Work instructions: From the records below, copy out exactly the lines from the one containing "This project has configured with allure-maven" to the one containing "1. List length", both included. Add nothing else.

Extracted information:
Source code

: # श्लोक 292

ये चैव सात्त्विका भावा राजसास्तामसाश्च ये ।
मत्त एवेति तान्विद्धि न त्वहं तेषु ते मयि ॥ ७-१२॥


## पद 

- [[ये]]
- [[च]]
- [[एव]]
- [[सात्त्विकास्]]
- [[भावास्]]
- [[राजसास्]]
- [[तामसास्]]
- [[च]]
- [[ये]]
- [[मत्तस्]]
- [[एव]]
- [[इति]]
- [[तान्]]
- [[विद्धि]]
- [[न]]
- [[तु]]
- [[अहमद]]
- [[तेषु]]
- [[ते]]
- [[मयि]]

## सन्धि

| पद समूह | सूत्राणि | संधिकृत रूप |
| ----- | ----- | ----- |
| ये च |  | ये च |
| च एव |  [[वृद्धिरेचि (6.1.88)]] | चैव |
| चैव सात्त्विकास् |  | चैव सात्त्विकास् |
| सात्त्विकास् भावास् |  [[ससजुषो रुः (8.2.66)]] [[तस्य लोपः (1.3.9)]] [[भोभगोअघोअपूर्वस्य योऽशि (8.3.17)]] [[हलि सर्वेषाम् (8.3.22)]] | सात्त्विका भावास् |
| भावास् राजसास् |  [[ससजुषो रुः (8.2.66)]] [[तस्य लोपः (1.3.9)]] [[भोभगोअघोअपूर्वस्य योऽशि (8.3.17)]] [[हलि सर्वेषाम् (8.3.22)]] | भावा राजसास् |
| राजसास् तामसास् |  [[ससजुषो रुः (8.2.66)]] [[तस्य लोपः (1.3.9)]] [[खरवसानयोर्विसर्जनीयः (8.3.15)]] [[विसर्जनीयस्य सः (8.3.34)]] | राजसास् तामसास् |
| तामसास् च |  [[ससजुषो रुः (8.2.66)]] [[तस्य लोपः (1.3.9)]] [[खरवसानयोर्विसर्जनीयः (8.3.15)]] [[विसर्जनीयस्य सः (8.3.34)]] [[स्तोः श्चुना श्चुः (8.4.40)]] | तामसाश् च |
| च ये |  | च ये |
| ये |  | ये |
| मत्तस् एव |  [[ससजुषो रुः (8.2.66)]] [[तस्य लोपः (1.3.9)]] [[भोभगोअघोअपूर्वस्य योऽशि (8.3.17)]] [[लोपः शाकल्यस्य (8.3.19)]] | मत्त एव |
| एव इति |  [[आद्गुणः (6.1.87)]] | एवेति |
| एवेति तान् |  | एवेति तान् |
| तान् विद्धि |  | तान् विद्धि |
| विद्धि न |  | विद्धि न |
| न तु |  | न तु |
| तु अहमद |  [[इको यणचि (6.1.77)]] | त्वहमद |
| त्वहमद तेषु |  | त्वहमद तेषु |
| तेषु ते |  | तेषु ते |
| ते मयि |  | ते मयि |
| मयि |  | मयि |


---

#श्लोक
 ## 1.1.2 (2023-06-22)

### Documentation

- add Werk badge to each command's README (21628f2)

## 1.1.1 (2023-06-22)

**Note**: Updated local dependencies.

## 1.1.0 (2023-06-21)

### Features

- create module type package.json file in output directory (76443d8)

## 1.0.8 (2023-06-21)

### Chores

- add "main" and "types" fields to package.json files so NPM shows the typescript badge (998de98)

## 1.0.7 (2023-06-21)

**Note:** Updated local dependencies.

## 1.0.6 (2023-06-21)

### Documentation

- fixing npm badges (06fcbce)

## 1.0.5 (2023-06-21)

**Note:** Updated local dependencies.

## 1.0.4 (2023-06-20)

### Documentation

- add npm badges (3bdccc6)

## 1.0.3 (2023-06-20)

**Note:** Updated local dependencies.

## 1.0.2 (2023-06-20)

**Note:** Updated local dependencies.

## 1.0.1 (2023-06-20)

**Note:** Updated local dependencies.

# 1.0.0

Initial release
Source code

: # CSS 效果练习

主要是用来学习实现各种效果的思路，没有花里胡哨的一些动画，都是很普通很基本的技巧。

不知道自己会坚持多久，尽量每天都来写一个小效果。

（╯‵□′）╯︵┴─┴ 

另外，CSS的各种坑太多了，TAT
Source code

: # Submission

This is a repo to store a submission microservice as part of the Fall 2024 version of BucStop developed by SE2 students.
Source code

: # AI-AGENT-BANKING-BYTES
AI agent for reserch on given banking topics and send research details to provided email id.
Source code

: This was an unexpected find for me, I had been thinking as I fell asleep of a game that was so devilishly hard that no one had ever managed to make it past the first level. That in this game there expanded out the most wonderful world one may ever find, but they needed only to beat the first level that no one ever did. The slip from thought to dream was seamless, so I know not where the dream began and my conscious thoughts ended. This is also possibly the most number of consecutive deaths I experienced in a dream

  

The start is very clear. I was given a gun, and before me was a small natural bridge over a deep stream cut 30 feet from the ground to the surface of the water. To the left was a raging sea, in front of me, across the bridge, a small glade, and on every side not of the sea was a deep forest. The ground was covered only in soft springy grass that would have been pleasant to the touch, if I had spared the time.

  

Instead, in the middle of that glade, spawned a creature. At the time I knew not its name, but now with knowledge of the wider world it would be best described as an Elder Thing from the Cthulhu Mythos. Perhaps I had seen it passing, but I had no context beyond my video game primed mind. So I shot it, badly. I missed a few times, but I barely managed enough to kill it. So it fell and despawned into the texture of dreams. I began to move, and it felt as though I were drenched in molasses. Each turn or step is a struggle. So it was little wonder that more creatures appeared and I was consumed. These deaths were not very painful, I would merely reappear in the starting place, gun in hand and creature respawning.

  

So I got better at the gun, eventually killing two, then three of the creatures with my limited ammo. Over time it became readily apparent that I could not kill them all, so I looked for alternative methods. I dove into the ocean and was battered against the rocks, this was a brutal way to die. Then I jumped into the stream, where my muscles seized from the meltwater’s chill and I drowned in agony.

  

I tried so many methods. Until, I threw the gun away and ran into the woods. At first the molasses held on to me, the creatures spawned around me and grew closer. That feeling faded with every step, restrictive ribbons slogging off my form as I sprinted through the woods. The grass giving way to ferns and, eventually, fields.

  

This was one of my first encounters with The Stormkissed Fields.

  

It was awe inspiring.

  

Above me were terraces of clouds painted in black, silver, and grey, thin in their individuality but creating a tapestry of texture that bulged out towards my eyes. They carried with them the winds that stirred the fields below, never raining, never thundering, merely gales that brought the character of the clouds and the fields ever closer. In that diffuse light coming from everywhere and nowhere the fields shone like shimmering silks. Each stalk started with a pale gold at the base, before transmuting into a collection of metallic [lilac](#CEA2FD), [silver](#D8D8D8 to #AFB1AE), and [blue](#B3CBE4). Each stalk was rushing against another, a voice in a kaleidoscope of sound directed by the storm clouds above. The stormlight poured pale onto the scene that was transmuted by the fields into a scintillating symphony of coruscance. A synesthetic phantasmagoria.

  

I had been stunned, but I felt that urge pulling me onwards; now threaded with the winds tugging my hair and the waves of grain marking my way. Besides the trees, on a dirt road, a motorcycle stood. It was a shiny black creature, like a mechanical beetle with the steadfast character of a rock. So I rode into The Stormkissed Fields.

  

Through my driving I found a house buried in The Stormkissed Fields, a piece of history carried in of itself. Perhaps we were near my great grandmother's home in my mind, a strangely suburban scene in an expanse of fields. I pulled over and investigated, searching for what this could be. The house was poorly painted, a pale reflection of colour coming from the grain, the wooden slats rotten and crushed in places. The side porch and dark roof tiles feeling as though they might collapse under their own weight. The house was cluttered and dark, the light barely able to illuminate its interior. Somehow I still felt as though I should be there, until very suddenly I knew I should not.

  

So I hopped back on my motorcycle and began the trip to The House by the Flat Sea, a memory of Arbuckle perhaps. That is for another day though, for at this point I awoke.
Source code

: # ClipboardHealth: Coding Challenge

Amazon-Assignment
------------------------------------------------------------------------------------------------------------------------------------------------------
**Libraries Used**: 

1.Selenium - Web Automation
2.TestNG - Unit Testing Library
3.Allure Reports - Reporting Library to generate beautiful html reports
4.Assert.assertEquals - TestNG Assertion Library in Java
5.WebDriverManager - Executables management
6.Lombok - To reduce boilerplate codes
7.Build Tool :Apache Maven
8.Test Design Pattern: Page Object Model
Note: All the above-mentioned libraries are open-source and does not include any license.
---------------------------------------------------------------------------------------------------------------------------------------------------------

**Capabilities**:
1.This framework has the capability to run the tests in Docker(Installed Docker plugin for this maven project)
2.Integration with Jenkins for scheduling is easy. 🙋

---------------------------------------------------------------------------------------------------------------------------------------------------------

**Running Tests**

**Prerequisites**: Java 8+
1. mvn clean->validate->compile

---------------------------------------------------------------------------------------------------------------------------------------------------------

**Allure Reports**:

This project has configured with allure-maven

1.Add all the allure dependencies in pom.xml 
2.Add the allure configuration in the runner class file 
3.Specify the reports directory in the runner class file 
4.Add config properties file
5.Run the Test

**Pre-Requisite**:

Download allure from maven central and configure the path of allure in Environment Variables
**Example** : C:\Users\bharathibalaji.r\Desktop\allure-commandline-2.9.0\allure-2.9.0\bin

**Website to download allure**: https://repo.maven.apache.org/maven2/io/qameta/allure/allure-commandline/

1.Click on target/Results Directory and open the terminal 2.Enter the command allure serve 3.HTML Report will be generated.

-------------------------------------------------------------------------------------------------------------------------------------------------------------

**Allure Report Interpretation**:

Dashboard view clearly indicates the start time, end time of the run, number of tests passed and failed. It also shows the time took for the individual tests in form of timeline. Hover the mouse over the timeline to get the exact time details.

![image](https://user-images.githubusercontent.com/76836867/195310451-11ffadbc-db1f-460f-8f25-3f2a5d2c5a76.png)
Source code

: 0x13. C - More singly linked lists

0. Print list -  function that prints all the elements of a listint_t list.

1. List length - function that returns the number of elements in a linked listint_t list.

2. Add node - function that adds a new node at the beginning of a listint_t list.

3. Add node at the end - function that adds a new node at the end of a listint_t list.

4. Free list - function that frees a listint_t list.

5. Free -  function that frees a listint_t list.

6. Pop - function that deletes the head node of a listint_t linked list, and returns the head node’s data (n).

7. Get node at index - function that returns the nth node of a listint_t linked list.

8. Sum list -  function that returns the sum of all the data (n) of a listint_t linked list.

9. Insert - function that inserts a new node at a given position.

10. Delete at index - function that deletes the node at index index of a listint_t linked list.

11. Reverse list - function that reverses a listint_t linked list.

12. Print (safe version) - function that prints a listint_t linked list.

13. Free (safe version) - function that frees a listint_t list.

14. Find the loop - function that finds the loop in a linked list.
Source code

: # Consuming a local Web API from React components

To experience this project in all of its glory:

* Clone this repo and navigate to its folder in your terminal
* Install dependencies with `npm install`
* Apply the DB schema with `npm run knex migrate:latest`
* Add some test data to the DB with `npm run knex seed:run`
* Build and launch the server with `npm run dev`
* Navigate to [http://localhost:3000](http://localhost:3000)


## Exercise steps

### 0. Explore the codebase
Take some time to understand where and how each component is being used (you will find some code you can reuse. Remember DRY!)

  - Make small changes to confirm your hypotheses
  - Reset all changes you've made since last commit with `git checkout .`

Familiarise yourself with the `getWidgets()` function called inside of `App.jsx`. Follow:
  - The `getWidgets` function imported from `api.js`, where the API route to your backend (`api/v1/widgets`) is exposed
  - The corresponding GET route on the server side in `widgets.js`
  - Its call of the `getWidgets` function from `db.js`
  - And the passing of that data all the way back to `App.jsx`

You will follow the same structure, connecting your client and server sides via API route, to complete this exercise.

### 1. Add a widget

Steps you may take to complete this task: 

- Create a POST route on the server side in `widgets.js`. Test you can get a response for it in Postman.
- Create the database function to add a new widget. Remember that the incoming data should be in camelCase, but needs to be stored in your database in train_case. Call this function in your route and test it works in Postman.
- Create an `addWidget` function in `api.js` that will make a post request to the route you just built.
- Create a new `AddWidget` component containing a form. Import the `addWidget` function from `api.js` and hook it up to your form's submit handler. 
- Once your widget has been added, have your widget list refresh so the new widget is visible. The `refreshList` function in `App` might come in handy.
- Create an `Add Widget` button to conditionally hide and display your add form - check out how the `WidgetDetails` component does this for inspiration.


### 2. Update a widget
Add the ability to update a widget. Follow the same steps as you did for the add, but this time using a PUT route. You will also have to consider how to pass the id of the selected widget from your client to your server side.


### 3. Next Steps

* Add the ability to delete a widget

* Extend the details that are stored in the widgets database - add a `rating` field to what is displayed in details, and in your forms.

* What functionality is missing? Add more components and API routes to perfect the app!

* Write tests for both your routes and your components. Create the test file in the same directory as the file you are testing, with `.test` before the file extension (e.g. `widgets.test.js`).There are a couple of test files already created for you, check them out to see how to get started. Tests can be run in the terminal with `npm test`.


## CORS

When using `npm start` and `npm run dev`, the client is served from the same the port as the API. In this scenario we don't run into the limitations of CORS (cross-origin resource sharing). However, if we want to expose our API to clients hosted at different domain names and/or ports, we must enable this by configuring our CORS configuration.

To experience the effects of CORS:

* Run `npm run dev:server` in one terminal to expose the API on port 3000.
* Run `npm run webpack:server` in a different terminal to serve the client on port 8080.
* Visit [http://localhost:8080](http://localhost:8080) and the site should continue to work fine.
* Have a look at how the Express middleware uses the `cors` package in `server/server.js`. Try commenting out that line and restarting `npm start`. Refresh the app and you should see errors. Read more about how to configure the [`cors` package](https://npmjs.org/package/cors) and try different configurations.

Solution:
This project has configured with allure-maven

1.Add all the allure dependencies in pom.xml 
2.Add the allure configuration in the runner class file 
3.Specify the reports directory in the runner class file 
4.Add config properties file
5.Run the Test

**Pre-Requisite**:

Download allure from maven central and configure the path of allure in Environment Variables
**Example** : C:\Users\bharathibalaji.r\Desktop\allure-commandline-2.9.0\allure-2.9.0\bin

**Website to download allure**: https://repo.maven.apache.org/maven2/io/qameta/allure/allure-commandline/

1.Click on target/Results Directory and open the terminal 2.Enter the command allure serve 3.HTML Report will be generated.

-------------------------------------------------------------------------------------------------------------------------------------------------------------

**Allure Report Interpretation**:

Dashboard view clearly indicates the start time, end time of the run, number of tests passed and failed. It also shows the time took for the individual tests in form of timeline. Hover the mouse over the timeline to get the exact time details.

![image](https://user-images.githubusercontent.com/76836867/195310451-11ffadbc-db1f-460f-8f25-3f2a5d2c5a76.png)
Source code

: 0x13. C - More singly linked lists

0. Print list -  function that prints all the elements of a listint_t list.

1. List length - function that returns the number of elements in a linked listint_t list.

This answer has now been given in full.